Reformat paragraph alone (^Q) does not work in the way I like, but selecting a line Shift-cmd-L and ^Q does what I want.
What I would like to know is whether there is a way to automate this procedure for a file (all the line in the file), or whether I have to write my own command for this (or there is a script called by ^Q).
Please forgive me, if I understood your problem wrong!
Sorry I should have been more precise.
Did you try to set the "wrap column" to what ever; select all (APPLE+A); press CTRL+Q?
I have tried it but it does not do what I want.
The problem with CTRL-Q is that it does not "respect" LaTeX constructions.
For example
long line to be wrapped [ math ] long line to be wrapped
with the proposed solution produces
long line to be wrapped [ math ] long line to be wrapped
while with the one line at a time reformatting the above case is handled properly.
Thanks anyway
Guido
-- Dr Guido Governatori School of Information Technology and Electrical Engineering The University of Queensland Brisbane, Queensland, 4072, Australia Phone: +61-(0)7-336 52907 Fax: +61-(0)7-336 54999 http://www.itee.uq.edu.au/~guido http://www.governatori.net http://www.defeasible.org
On 31 Oct 2007, at 08:46, Guido Governatori wrote:
Reformat paragraph alone (^Q) does not work in the way I like, but selecting a line Shift-cmd-L and ^Q does what I want.

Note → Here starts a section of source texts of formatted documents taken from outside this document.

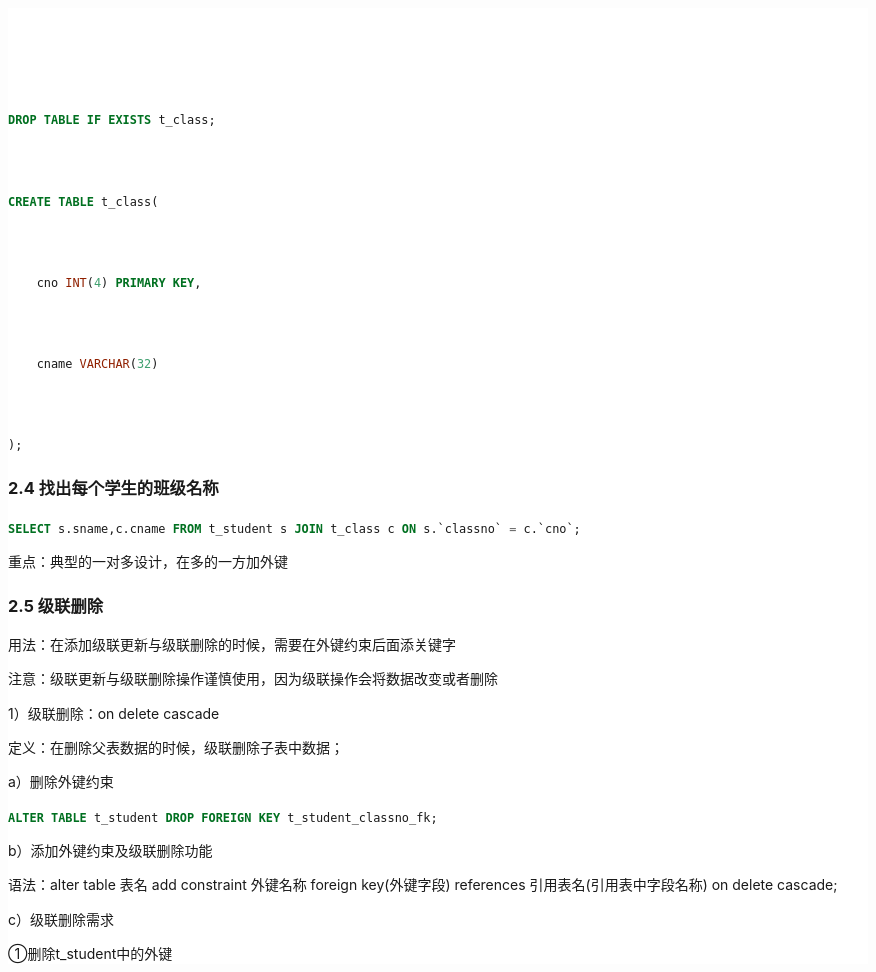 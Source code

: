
 ```sql

 



DROP TABLE IF EXISTS t_class;



CREATE TABLE t_class(



	cno INT(4) PRIMARY KEY,



	cname VARCHAR(32)



);
```

### 2.4 找出每个学生的班级名称

```sql
SELECT s.sname,c.cname FROM t_student s JOIN t_class c ON s.`classno` = c.`cno`;
```

重点：典型的一对多设计，在多的一方加外键

### 2.5 级联删除

用法：在添加级联更新与级联删除的时候，需要在外键约束后面添关键字

注意：级联更新与级联删除操作谨慎使用，因为级联操作会将数据改变或者删除

1）级联删除：on delete cascade

定义：在删除父表数据的时候，级联删除子表中数据；

a）删除外键约束

```sql
ALTER TABLE t_student DROP FOREIGN KEY t_student_classno_fk;
```

b）添加外键约束及级联删除功能

语法：alter table 表名 add constraint 外键名称 foreign key(外键字段) references 引用表名(引用表中字段名称) on delete cascade;

c）级联删除需求

①删除t_student中的外键
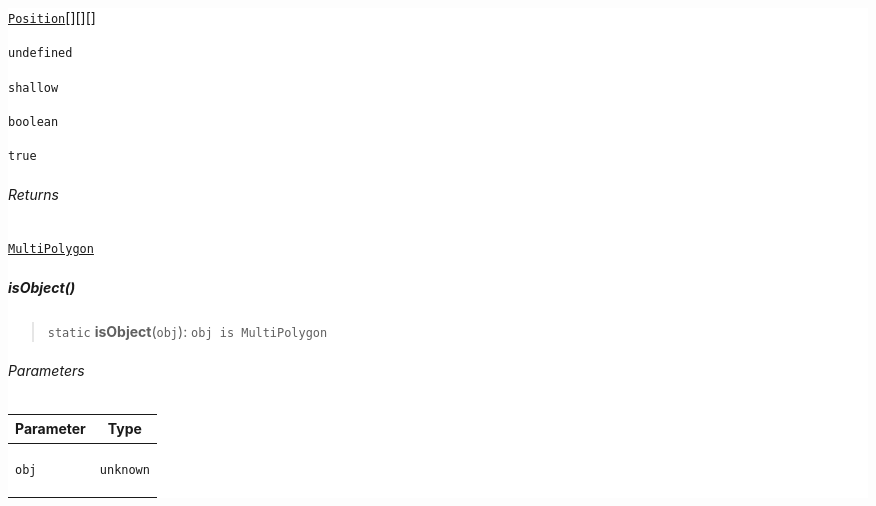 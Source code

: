 [`Position`](geojson-utils/@envisim/geojson-utils/geojson.md#position)\[]\[]\[]

</td>
<td>

`undefined`

</td>
</tr>
<tr>
<td>

`shallow`

</td>
<td>

`boolean`

</td>
<td>

`true`

</td>
</tr>
</tbody>
</table>

###### Returns

[`MultiPolygon`](#multipolygon)

##### isObject()

> `static` **isObject**(`obj`): `obj is MultiPolygon`

###### Parameters

<table>
<thead>
<tr>
<th>Parameter</th>
<th>Type</th>
</tr>
</thead>
<tbody>
<tr>
<td>

`obj`

</td>
<td>

`unknown`

</td>
</tr>
</tbody>
</table>
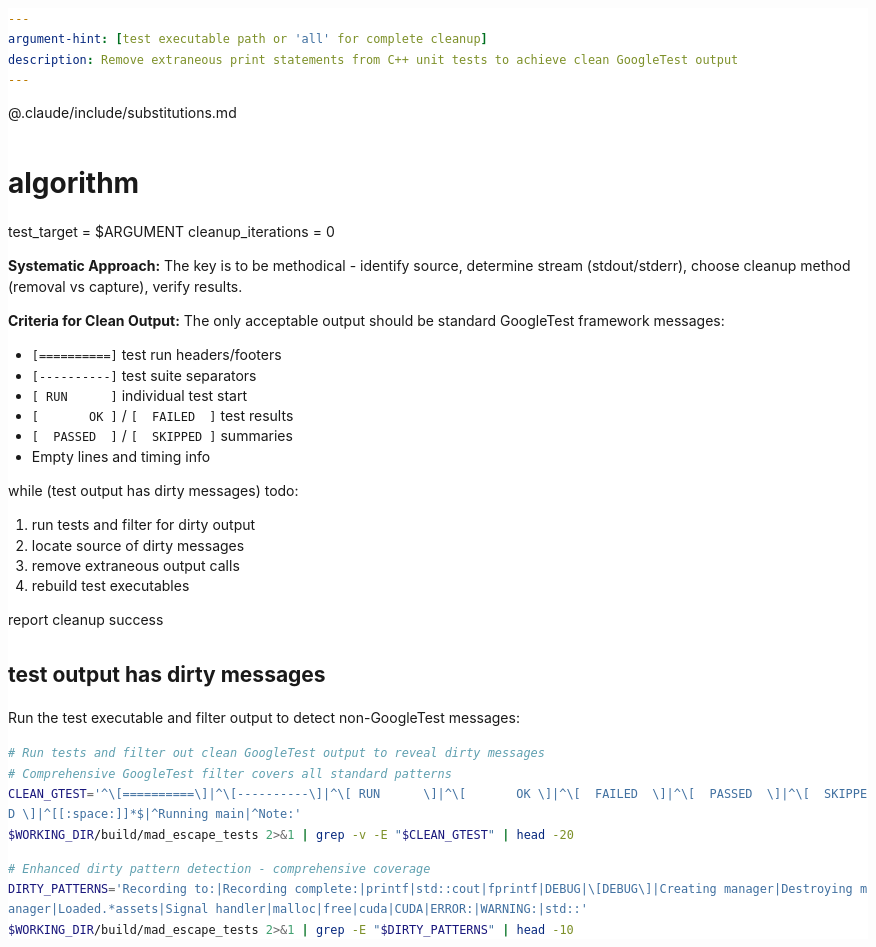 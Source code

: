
```yaml
---
argument-hint: [test executable path or 'all' for complete cleanup]
description: Remove extraneous print statements from C++ unit tests to achieve clean GoogleTest output
---
```

@.claude/include/substitutions.md

# algorithm

test_target = $ARGUMENT
cleanup_iterations = 0

**Systematic Approach:** The key is to be methodical - identify source, determine stream (stdout/stderr), choose cleanup method (removal vs capture), verify results.

**Criteria for Clean Output:** The only acceptable output should be standard GoogleTest framework messages:
- `[==========]` test run headers/footers
- `[----------]` test suite separators  
- `[ RUN      ]` individual test start
- `[       OK ]` / `[  FAILED  ]` test results
- `[  PASSED  ]` / `[  SKIPPED ]` summaries
- Empty lines and timing info

while (test output has dirty messages) todo:
   1. run tests and filter for dirty output
   2. locate source of dirty messages
   3. remove extraneous output calls
   4. rebuild test executables

report cleanup success

## test output has dirty messages

Run the test executable and filter output to detect non-GoogleTest messages:

```bash
# Run tests and filter out clean GoogleTest output to reveal dirty messages
# Comprehensive GoogleTest filter covers all standard patterns
CLEAN_GTEST='^\[==========\]|^\[----------\]|^\[ RUN      \]|^\[       OK \]|^\[  FAILED  \]|^\[  PASSED  \]|^\[  SKIPPED \]|^[[:space:]]*$|^Running main|^Note:'
$WORKING_DIR/build/mad_escape_tests 2>&1 | grep -v -E "$CLEAN_GTEST" | head -20
```

```bash
# Enhanced dirty pattern detection - comprehensive coverage
DIRTY_PATTERNS='Recording to:|Recording complete:|printf|std::cout|fprintf|DEBUG|\[DEBUG\]|Creating manager|Destroying manager|Loaded.*assets|Signal handler|malloc|free|cuda|CUDA|ERROR:|WARNING:|std::'
$WORKING_DIR/build/mad_escape_tests 2>&1 | grep -E "$DIRTY_PATTERNS" | head -10
```
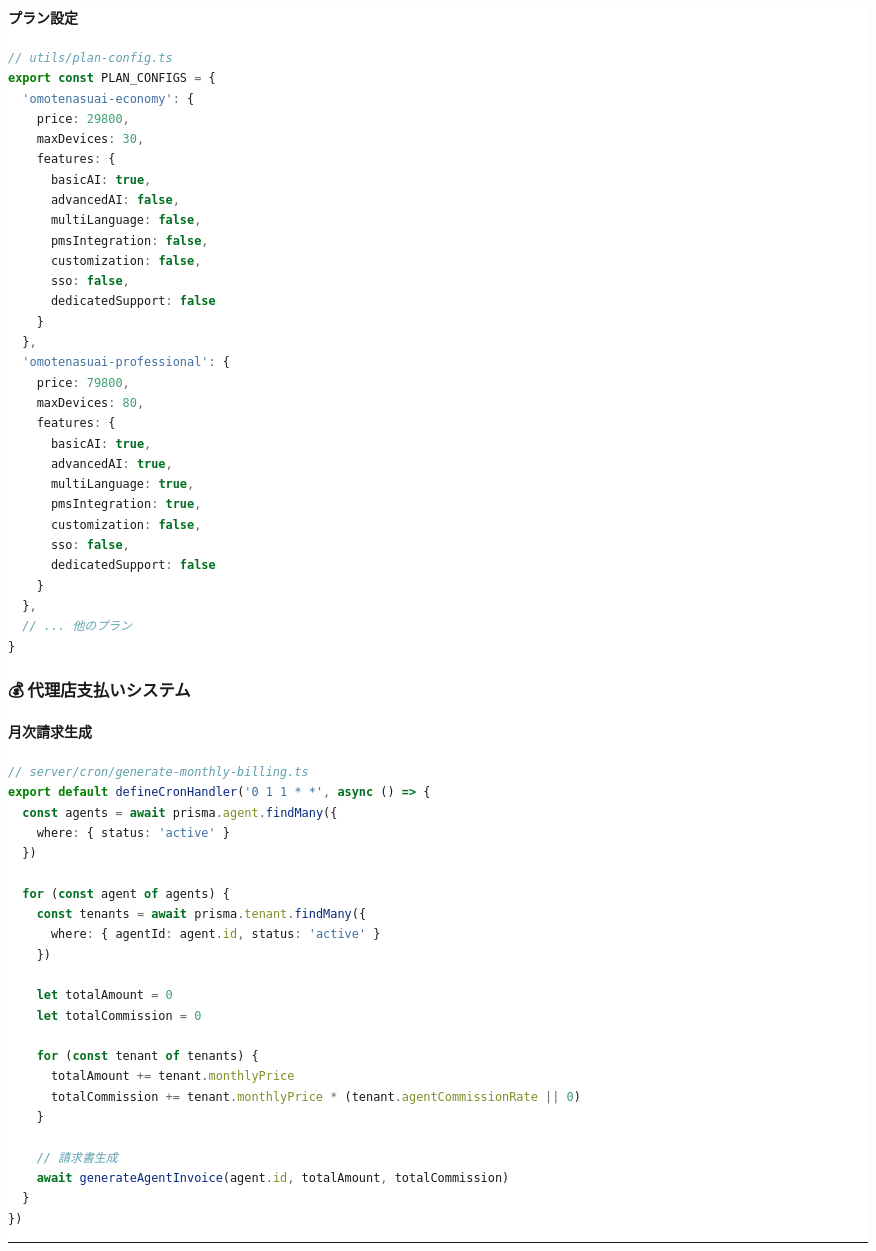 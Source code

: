 #### プラン設定
```typescript
// utils/plan-config.ts
export const PLAN_CONFIGS = {
  'omotenasuai-economy': {
    price: 29800,
    maxDevices: 30,
    features: {
      basicAI: true,
      advancedAI: false,
      multiLanguage: false,
      pmsIntegration: false,
      customization: false,
      sso: false,
      dedicatedSupport: false
    }
  },
  'omotenasuai-professional': {
    price: 79800,
    maxDevices: 80,
    features: {
      basicAI: true,
      advancedAI: true,
      multiLanguage: true,
      pmsIntegration: true,
      customization: false,
      sso: false,
      dedicatedSupport: false
    }
  },
  // ... 他のプラン
}
```

### 💰 代理店支払いシステム

#### 月次請求生成
```typescript
// server/cron/generate-monthly-billing.ts
export default defineCronHandler('0 1 1 * *', async () => {
  const agents = await prisma.agent.findMany({
    where: { status: 'active' }
  })
  
  for (const agent of agents) {
    const tenants = await prisma.tenant.findMany({
      where: { agentId: agent.id, status: 'active' }
    })
    
    let totalAmount = 0
    let totalCommission = 0
    
    for (const tenant of tenants) {
      totalAmount += tenant.monthlyPrice
      totalCommission += tenant.monthlyPrice * (tenant.agentCommissionRate || 0)
    }
    
    // 請求書生成
    await generateAgentInvoice(agent.id, totalAmount, totalCommission)
  }
})
```

--- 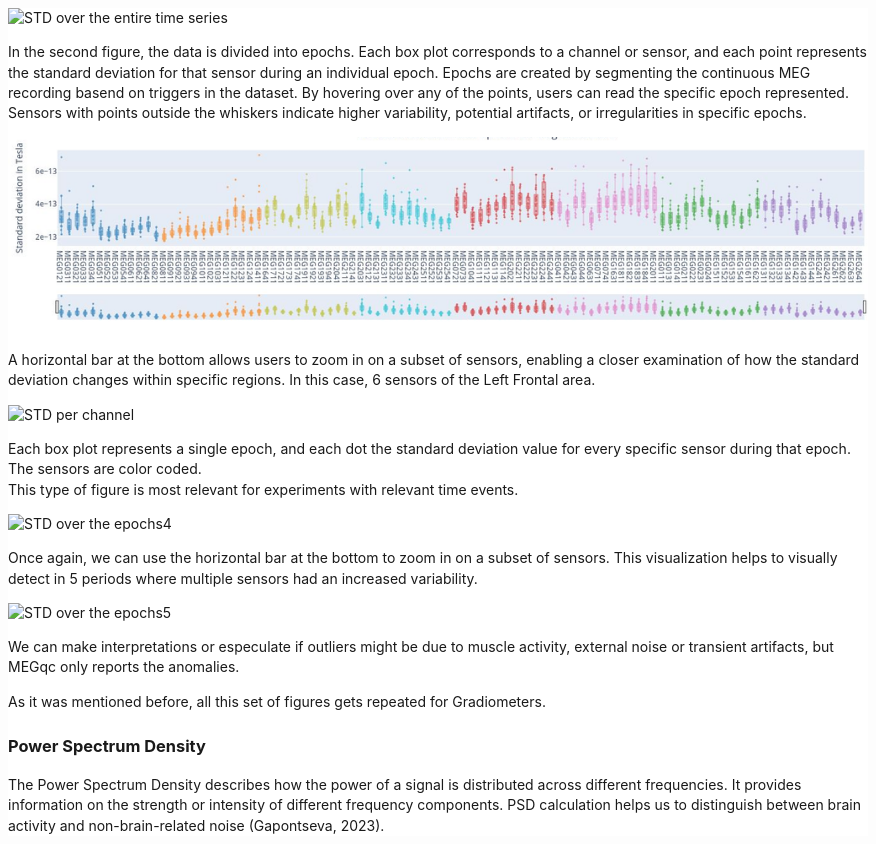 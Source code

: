  
![STD over the entire time series](static/01_std/01)

In the second figure, the data is divided into epochs. Each box plot corresponds to a channel or sensor, and each point represents the standard deviation for that sensor during an individual epoch. Epochs are created by segmenting the continuous MEG recording basend on triggers in the dataset. By hovering over any of the points, users can read the specific epoch represented. Sensors with points outside the whiskers indicate higher variability, potential artifacts, or irregularities in specific epochs. 

![STD per channel](static/01_std/02.png)  

A horizontal bar at the bottom allows users to zoom in on a subset of sensors, enabling a closer examination of how the standard deviation changes within specific regions. In this case, 6 sensors of the Left Frontal area.

![STD per channel](static/01_std/03)

Each box plot represents a single epoch, and each dot the standard deviation value for every specific sensor during that epoch. The sensors are color coded.  
This type of figure is most relevant for experiments with relevant time events.  

![STD over the epochs4](static/01_std/04)

Once again, we can use the horizontal bar at the bottom to zoom in on a subset of sensors. This visualization helps to visually detect in 5 periods where multiple sensors had an increased variability.  

![STD over the epochs5](static/01_std/05)

We can make interpretations or especulate if outliers might be due to muscle activity, external noise or transient artifacts, but MEGqc only reports the anomalies.  

As it was mentioned before, all this set of figures gets repeated for Gradiometers.

### Power Spectrum Density

The Power Spectrum Density describes how the power of a signal is distributed across different frequencies. It provides information on the strength or intensity of different frequency components. PSD calculation helps us to distinguish between brain activity and non-brain-related noise (Gapontseva, 2023).  
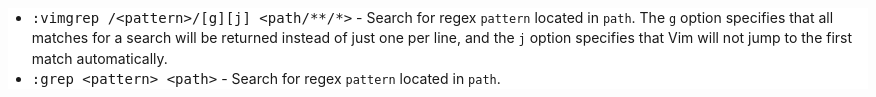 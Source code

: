 * <kbd>:vimgrep /&lt;pattern&gt;/[g][j] &lt;path/**/*&gt;</kbd> - Search for regex `pattern` located in `path`.
  The `g` option specifies that all matches for a search will be returned instead of just one per line,
  and the `j` option specifies that Vim will not jump to the first match automatically.
* <kbd>:grep &lt;pattern&gt; &lt;path&gt;</kbd> - Search for regex `pattern` located in `path`.
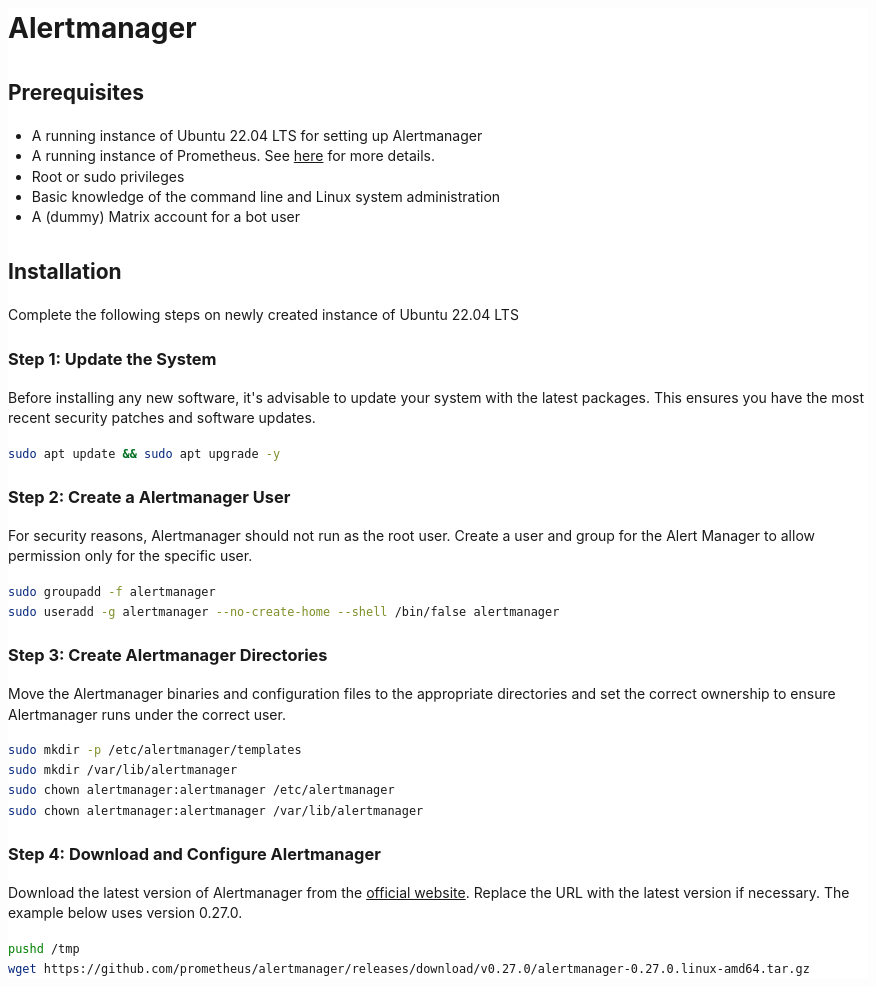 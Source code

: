 # Alertmanager

## Prerequisites

- A running instance of Ubuntu 22.04 LTS for setting up Alertmanager
- A running instance of Prometheus. See [here](https://github.com/aviate-labs/node-metrics) for more details.
- Root or sudo privileges
- Basic knowledge of the command line and Linux system administration
- A (dummy) Matrix account for a bot user

## Installation

Complete the following steps on newly created instance of Ubuntu 22.04 LTS

### **Step 1: Update the System**

Before installing any new software, it's advisable to update your system with the latest packages. This ensures you have the most recent security patches and software updates.

```bash
sudo apt update && sudo apt upgrade -y
```

### **Step 2: Create a Alertmanager User**

For security reasons, Alertmanager should not run as the root user. Create a user and group for the Alert Manager to allow permission only for the specific user.

```bash
sudo groupadd -f alertmanager
sudo useradd -g alertmanager --no-create-home --shell /bin/false alertmanager
```

### **Step 3: Create Alertmanager Directories**

Move the Alertmanager binaries and configuration files to the appropriate directories and set the correct ownership to ensure Alertmanager runs under the correct user.

```bash
sudo mkdir -p /etc/alertmanager/templates
sudo mkdir /var/lib/alertmanager
sudo chown alertmanager:alertmanager /etc/alertmanager
sudo chown alertmanager:alertmanager /var/lib/alertmanager
```

### Step 4: Download and Configure Alertmanager

Download the latest version of Alertmanager from the [official website](https://prometheus.io/download/). Replace the URL with the latest version if necessary. The example below uses version 0.27.0.

```bash
pushd /tmp
wget https://github.com/prometheus/alertmanager/releases/download/v0.27.0/alertmanager-0.27.0.linux-amd64.tar.gz
```
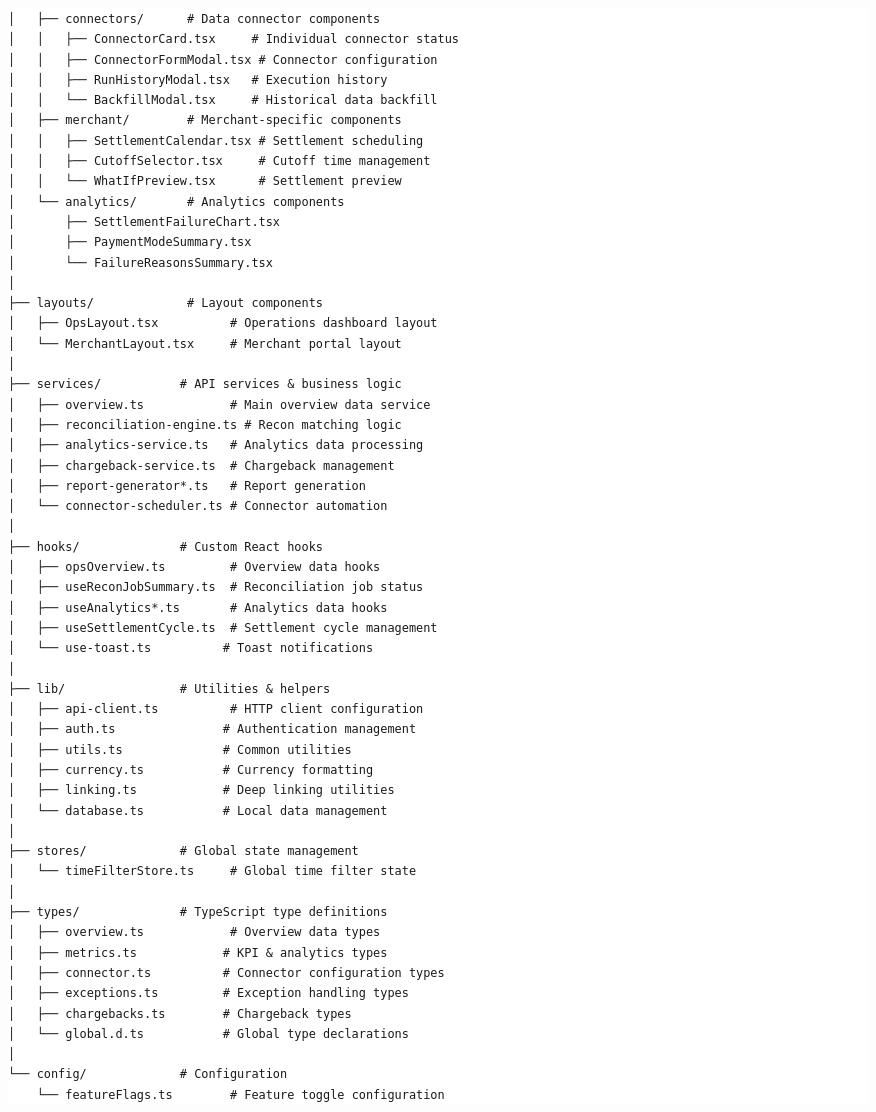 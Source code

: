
 ```
│   ├── connectors/      # Data connector components
│   │   ├── ConnectorCard.tsx     # Individual connector status
│   │   ├── ConnectorFormModal.tsx # Connector configuration
│   │   ├── RunHistoryModal.tsx   # Execution history
│   │   └── BackfillModal.tsx     # Historical data backfill
│   ├── merchant/        # Merchant-specific components
│   │   ├── SettlementCalendar.tsx # Settlement scheduling
│   │   ├── CutoffSelector.tsx     # Cutoff time management
│   │   └── WhatIfPreview.tsx      # Settlement preview
│   └── analytics/       # Analytics components
│       ├── SettlementFailureChart.tsx
│       ├── PaymentModeSummary.tsx
│       └── FailureReasonsSummary.tsx
│
├── layouts/             # Layout components
│   ├── OpsLayout.tsx          # Operations dashboard layout
│   └── MerchantLayout.tsx     # Merchant portal layout
│
├── services/           # API services & business logic
│   ├── overview.ts            # Main overview data service
│   ├── reconciliation-engine.ts # Recon matching logic
│   ├── analytics-service.ts   # Analytics data processing
│   ├── chargeback-service.ts  # Chargeback management
│   ├── report-generator*.ts   # Report generation
│   └── connector-scheduler.ts # Connector automation
│
├── hooks/              # Custom React hooks
│   ├── opsOverview.ts         # Overview data hooks
│   ├── useReconJobSummary.ts  # Reconciliation job status
│   ├── useAnalytics*.ts       # Analytics data hooks
│   ├── useSettlementCycle.ts  # Settlement cycle management
│   └── use-toast.ts          # Toast notifications
│
├── lib/                # Utilities & helpers
│   ├── api-client.ts          # HTTP client configuration
│   ├── auth.ts               # Authentication management
│   ├── utils.ts              # Common utilities
│   ├── currency.ts           # Currency formatting
│   ├── linking.ts            # Deep linking utilities
│   └── database.ts           # Local data management
│
├── stores/             # Global state management
│   └── timeFilterStore.ts     # Global time filter state
│
├── types/              # TypeScript type definitions
│   ├── overview.ts            # Overview data types
│   ├── metrics.ts            # KPI & analytics types
│   ├── connector.ts          # Connector configuration types
│   ├── exceptions.ts         # Exception handling types
│   ├── chargebacks.ts        # Chargeback types
│   └── global.d.ts           # Global type declarations
│
└── config/             # Configuration
    └── featureFlags.ts        # Feature toggle configuration
```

What I would like to know is whether there is a way to automate this procedure for a file (all the line in the file), or whether I have to write my own command for this (or there is a script called by ^Q).
Just set up a command that pipes the text through fmt.
On 31/10/2007, at 7:34 PM, Andy Armstrong wrote:
On 31 Oct 2007, at 08:46, Guido Governatori wrote:
Reformat paragraph alone (^Q) does not work in the way I like, but selecting a line Shift-cmd-L and ^Q does what I want.
What I would like to know is whether there is a way to automate this procedure for a file (all the line in the file), or whether I have to write my own command for this (or there is a script called by ^Q).
Just set up a command that pipes the text through fmt.
It merges lines.
line [ math ] line
is transformed into
line [ math ] line
But the worst part is with comments :-(
Thanks anyway
Guido -- Dr Guido Governatori School of Information Technology and Electrical Engineering The University of Queensland Brisbane, Queensland, 4072, Australia Phone: +61-(0)7-336 52907 Fax: +61-(0)7-336 54999 http://www.governatori.net/TextMate http://www.defeasible.org
Guido Governatori <guido@...> writes:
On 31 Oct 2007, at 08:46, Guido Governatori wrote:
Reformat paragraph alone (^Q) does not work in the way I like, but selecting a line Shift-cmd-L and ^Q does what I want.
What I would like to know is whether there is a way to automate this procedure for a file (all the line in the file), or whether I have to write my own command for this (or there is a script called by ^Q).
What about cntrl-Q followed by Tidy (i.e. Latex-tidy, it's in the Latex Bundle)?